Last Updated: Friday - 09/24/2010
Week of August 30, 1999
The unique church of southwestern India
By MAUREEN McMANUS
Special to the WCR
In Kerala, a narrow strip of land, tucked away in the southwest corner of India, the Hindu religion prevailed for many centuries. Then, according to oral legend, St. Thomas, the doubting apostle, landed at Cranganore on the Kerala coast in 52 AD - long before Europe heard of Christ.
It is thought that Thomas found a great number of Jews in Kerala to whom he preached the Gospel. Ancient narratives tell that Thomas travelled to India and back several times and was killed by a fanatic local man at Mylapore near Madras.
In the seventh century, because Muslim powers put Christians in jeopardy, the bones of St. Thomas are said to have been taken by Christians to Chios, Greece, and from there in 1258 to Ortona, Italy, where they rest today.
According to information from Kodungallur (the present-day name for Cranganore), when celebrations took place in Kerala in the 19th century to mark the occasion of St. Thomas' arrival in India, "the Holy See offered a befitting gift to St. Thomas Christians in Kerala . . . the bone of the right arm of the apostle, now in a shrine at Kodungallur, where thousands throng to receive the blessing of that hand which touched the wounds of Jesus Christ."
Dr. C.T. Mathew, a member of the Syro-Malabar Church in Calicut, Kerala, pointed out that in the first century of the Christian era, there were trade relations between the Malabar coast of India and the Middle East.
"The trade was in ivory, spices and sandalwood," he said. "It is believed Solomon's Temple was built from wood exported from India."
Mathew added that "Jews existed in Cranganore before the birth of Christ, so St. Thomas may have come to spread the word among the Jews, and local people could have been converted to Christianity by St. Thomas."
Indeed, a leaflet on Kerala's Jews from the 400-year-old synagogue at Cochin, Kerala, indicates that "a Jewish merchant named Habban accompanied St. Thomas to southwest India in 55 AD and St. Thomas was welcomed by a Jewish flute girl. He stayed in the Jewish quarter of Cranganore and some Jews are said to have been baptized by him."
However, Mathew stated: "There is no authentic record or historical evidence to prove the coming of St. Thomas to Kerala except tradition. There is historical evidence of the presence of Christians and Jews in Kerala from the second century onwards."
"The early liturgy was East Syrian," he explained. "For the next 15 centuries Christianity remained as a nucleus in Malabar."
Mathew added there are no records to prove that Syrian Christians held any important positions before the coming of the Portuguese. When the Portuguese explorer Vasco da Gama landed in Calicut in 1498, he found Christianity was already there.
"The Portuguese church was established with its centre at Goa," Mathew said. "It was Latin by rite . . . and conversions took place among fishermen also."

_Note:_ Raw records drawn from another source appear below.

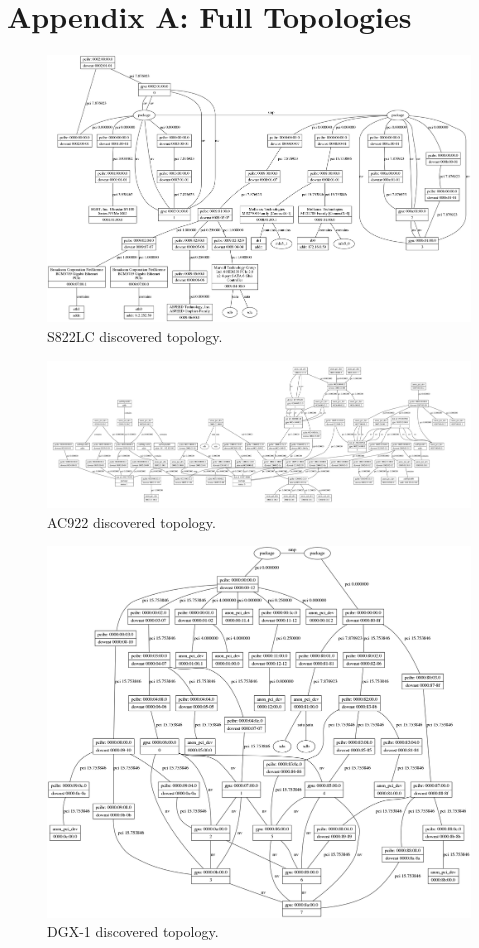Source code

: \chapter{Appendix A: Full Topologies}
\label{ch:full-topos}

\renewcommand\thefigure{A.\arabic{figure}} 

\begin{figure}[ht]
    \centering
    \includegraphics[width=\textwidth]{figures/topo-minsky-actual.png}
    \caption{S822LC discovered topology.}
    \label{fig:topo-minsky-actual}
\end{figure}

\begin{figure}[ht]
    \centering
    \includegraphics[width=\textwidth]{figures/topo-ac922-actual.pdf}
    \caption{AC922 discovered topology.}
    \label{fig:topo-ac922-actual}
\end{figure}

\begin{figure}[ht]
    \centering
    \includegraphics[width=\textwidth]{figures/topo-dgx1-actual.png}
    \caption{DGX-1 discovered topology.}
    \label{fig:topo-dgx-actual}
\end{figure}
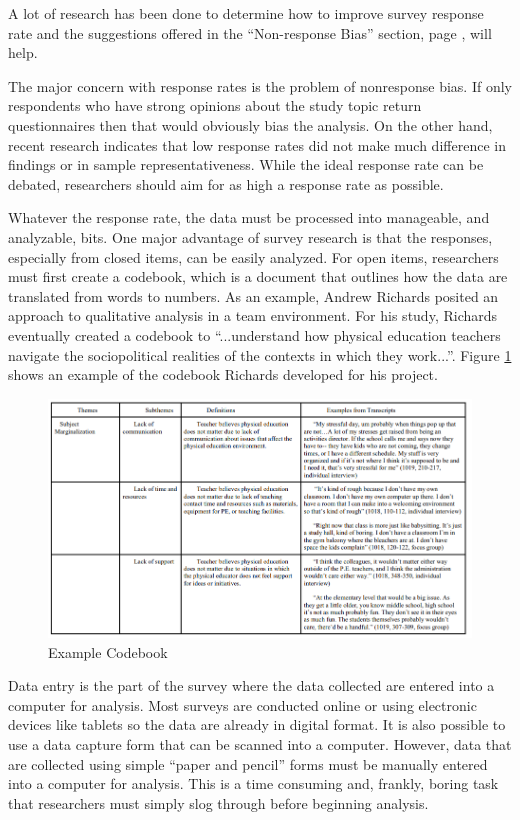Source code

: A lot of research has been done to determine how to improve survey response rate and the suggestions offered in the ``Non-response Bias'' section, page \pageref{08:nonresponse}, will help.

The major concern with response rates is the problem of nonresponse bias. If only respondents who have strong opinions about the study topic return questionnaires then that would obviously bias the analysis. On the other hand, recent research indicates that low response rates did not make much difference in findings or in sample representativeness\cite{rindfuss2015low}\cite{wright2015empirical}. While the ideal response rate can be debated, researchers should aim for as high a response rate as possible.

Whatever the response rate, the data must be processed into manageable, and analyzable, bits. One major advantage of survey research is that the responses, especially from closed items, can be easily analyzed. For open items, researchers must first create a codebook, which is a document that outlines how the data are translated from words to numbers. As an example, Andrew Richards posited an approach to qualitative analysis in a team environment\cite{richards2018practical}. For his study, Richards eventually created a codebook to ``...understand how physical education teachers navigate the sociopolitical realities of the contexts in which they work...''. Figure \ref{fig08.02} shows an example of the codebook Richards developed for his project.

\begin{figure}[H]
	\centering
	\includegraphics[width=\maxwidth{.95\linewidth}]{gfx/08-codebook}
	\caption{Example Codebook}
	\label{fig08.02}
\end{figure}

Data entry is the part of the survey where the data collected are entered into a computer for analysis. Most surveys are conducted online or using electronic devices like tablets so the data are already in digital format. It is also possible to use a data capture form that can be scanned into a computer. However, data that are collected using simple ``paper and pencil'' forms must be manually entered into a computer for analysis. This is a time consuming and, frankly, boring task that researchers must simply slog through before beginning analysis.

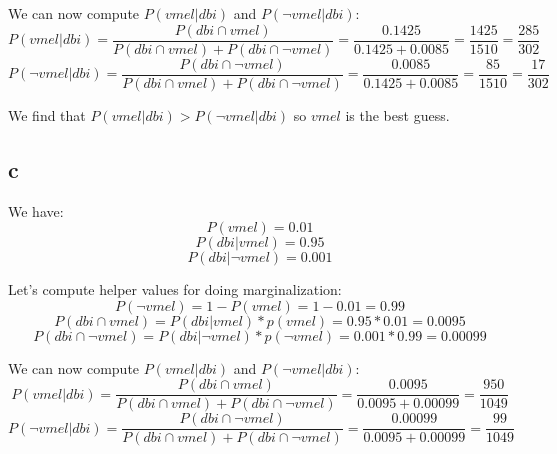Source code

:\documentclass[10pt]{article}
\begin{document}
We can now compute $P(vmel|dbi)$ and $P(\neg vmel|dbi)$:
\begin{equation*}
    P(vmel|dbi) = \frac{P(dbi \cap vmel)}{P(dbi \cap vmel) + P(dbi \cap \neg vmel)}
    = \frac{0.1425}{0.1425 + 0.0085} = \frac{1425}{1510} = \frac{285}{302}
\end{equation*}
\begin{equation*}
    P(\neg vmel|dbi) = \frac{P(dbi \cap \neg vmel)}{P(dbi \cap vmel) + P(dbi \cap \neg vmel)}
    = \frac{0.0085}{0.1425 + 0.0085} = \frac{85}{1510} = \frac{17}{302}
\end{equation*}

We find that $P(vmel|dbi) > P(\neg vmel|dbi)$ so $vmel$ is the
best guess.

\subsection*{c}
We have:
\begin{equation*}
    P(vmel) = 0.01
\end{equation*}
\begin{equation*}
    P(dbi|vmel) = 0.95
\end{equation*}
\begin{equation*}
    P(dbi|\neg vmel) = 0.001
\end{equation*}

Let's compute helper values for doing marginalization:
\begin{equation*}
    P(\neg vmel) = 1 - P(vmel) = 1 - 0.01 = 0.99
\end{equation*}
\begin{equation*}
    P(dbi \cap vmel) = P(dbi|vmel) * p(vmel) = 0.95 * 0.01 = 0.0095
\end{equation*}
\begin{equation*}
    P(dbi \cap \neg vmel) = P(dbi|\neg vmel) * p(\neg vmel) = 0.001 * 0.99 = 0.00099
\end{equation*}


We can now compute $P(vmel|dbi)$ and $P(\neg vmel|dbi)$:
\begin{equation*}
    P(vmel|dbi) = \frac{P(dbi \cap vmel)}{P(dbi \cap vmel) + P(dbi \cap \neg vmel)}
    = \frac{0.0095}{0.0095 + 0.00099} = \frac{950}{1049}
\end{equation*}
\begin{equation*}
    P(\neg vmel|dbi) = \frac{P(dbi \cap \neg vmel)}{P(dbi \cap vmel) + P(dbi \cap \neg vmel)}
    = \frac{0.00099}{0.0095 + 0.00099} = \frac{99}{1049}
\end{equation*}
\end{document}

The Syrian church is today the largest Christian community in Kerala.
"In the Syrian church we are all St. Thomas Christians," Mathew noted.
Dr. Mathew asserted that "all the Christian churches which exist are constructed using laterite stone - a clear indication that these were built after the 1800s," infering that early churches were "makeshift arrangements using mud walls and palm-leaf roofs."
But Deepu Ravi pointed out in his thesis on Kerala architecture that "most of the early churches in Kerala were either previous temples converted to churches, or new churches built in the form of Hindu temples." Later, with the advent of Portuguese and Dutch influence in India, their European style of church architecture was introduced.
Ravi also stated: "Before the Roman emperor Constantine formally recognized Christianity (in 313 AD) the first Christians had synagogues as their places of worship. When they severed their Jewish ties, they met for prayer and fellowship in whatever rooms could be made available to them by members of the church groups."
At the end of the 20th century, 30 per cent of the population in Kerala is Christian, according to Lalichan Zacharias, a Catholic member of the Syrian Church in Cochin.
"The majority are Catholic, then Anglican, then other groups," he said. "The literacy rate in Kerala is almost 100 per cent, and that is mainly because Christian missionaries started the first schools."
It is interesting to note that the Catholic Mother of God Cathedral in Calicut has a record of its first vicar being Pedro de Cavilham in 1498 - the year Vasco da Gama landed at the port. In 1996, Father Tom Arakal became its latest vicar.
"The congregation has dwindled because of emigration." Arakal said. "We have 700 members in 1999 . . . 15 to 20 years back there were 1,000 families."
Following India's independence in 1947, many British families emigrated to Canada and the U.S., Arakal said.
Because Kerala is still a trading area, its Christians live in harmony with their Hindu, Muslim and Jewish neighbours, and the state is among the most progressive in India.